Para este professor universitário, "o aluno é alheio à ocorrência, salvo se tomou a iniciativa de pedir essa equivalência sabendo que não tinha direito" à mesma. "Isto pode ser relevante para efeitos de responsabilidade civil, e a responsabilidade civil é da universidade, que lhe atribuiu um título e com base nesse título o aluno veio, por exemplo, a obter uma determinada profissão que depende da respectiva licenciatura", especificou.

Se o aluno perder o emprego na sequência das irregularidades detectadas, este pode vir a desencadear uma acção de responsabilidade civil contra a universidade, acrescentou.

Um problema de competências

Num parecer que elaborou a pedido da IGEC, o Conselho Consultivo da Procuradoria-Geral da República considera que a situação dos alunos que perderam os cursos vai depender essencialmente de se comprovar se detinham, de facto, as competências que lhes foram creditadas na altura em que os seus processos foram instruídos pela Lusófona.

Se tal acontecer, a regularização da sua situação que está agora a ser proposta pela universidade (102 já se mostraram interessados) terá efeitos retroactivos à data em que acabaram as licenciaturas, ou seja, os actos praticados enquanto graduados não poderão ser postos em causa. Se não se verificar que detinham as competências creditadas, então só poderão ser considerados licenciados a partir do momento em que for regularizada a sua situação, explica-se no parecer consultado pelo PÚBLICO.

Em resposta a questões do PÚBLICO, o MEC esclareceu, na terça-feira, que tal “só poderá ser avaliado no âmbito de novos procedimentos de creditação” destes alunos. Já a Lusófona rejeita liminarmente que haja competências em causa: “Conforme se verifica pela consulta aos processos, em nenhum caso foi a posse das competências pelos alunos questionada pela IGEC. A nulidade foi declarada em função da falha de natureza administrativa. É isso que está em questão e nunca o facto de a universidade ter atribuído a um aluno competências que não tinha.”

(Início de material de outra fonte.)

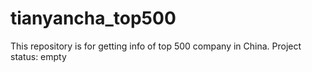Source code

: # tianyancha_top500
This repository is for getting info of top 500 company in China.
Project status: empty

Num esclarecimento enviado à comunicação social, a reitoria da universidade insistiu, na terça-feira à noite, que quando for dada por concluída a de reinstrução de processos “aplica-se a estes, de acordo com o definido no Código do Processo Administrativo, o princípio da retroactividade, produzindo os actos presentes efeitos sobre o momento passado — momento em que foi declarada a nulidade. Ou seja, da reinstrução administrativa do processo não resulta para o visado qualquer tipo de lesa”.

Mais nulidades

O Conselho Consultivo da PGR entendeu ainda, no seu parecer, que existia outra categoria de irregularidades que impunha a declaração e nulidade dos respectivos processos e que diz respeito à ausência de uma relação entre as equivalências atribuídas derivadas da experiência profissional dos alunos e as das áreas científicas para as quais foram creditadas.

Inicialmente, a IGEC tinha considerado que esta ausência de relação estava enquadrada na “figura de actos anuláveis”, um regime menos gravoso que o da nulidade e que prescreve ao fim de um ano da prática das irregularidades, mas acabou por acatar o entendimento da PGR. Numa contestação dirigida em Março ao MEC, a Lusófona frisa que este entendimento, “nos termos amplos em que está formulado, corria o risco de permitir, a par de possíveis situações de nulidade, a conclusão de situações de fundamentação não ausente mas meramente deficiente ou insuficiente e de situações que se incluem nos espaços de autonomia científica e pedagógica da universidade”. Segundo a Lusófona, foi o que aconteceu.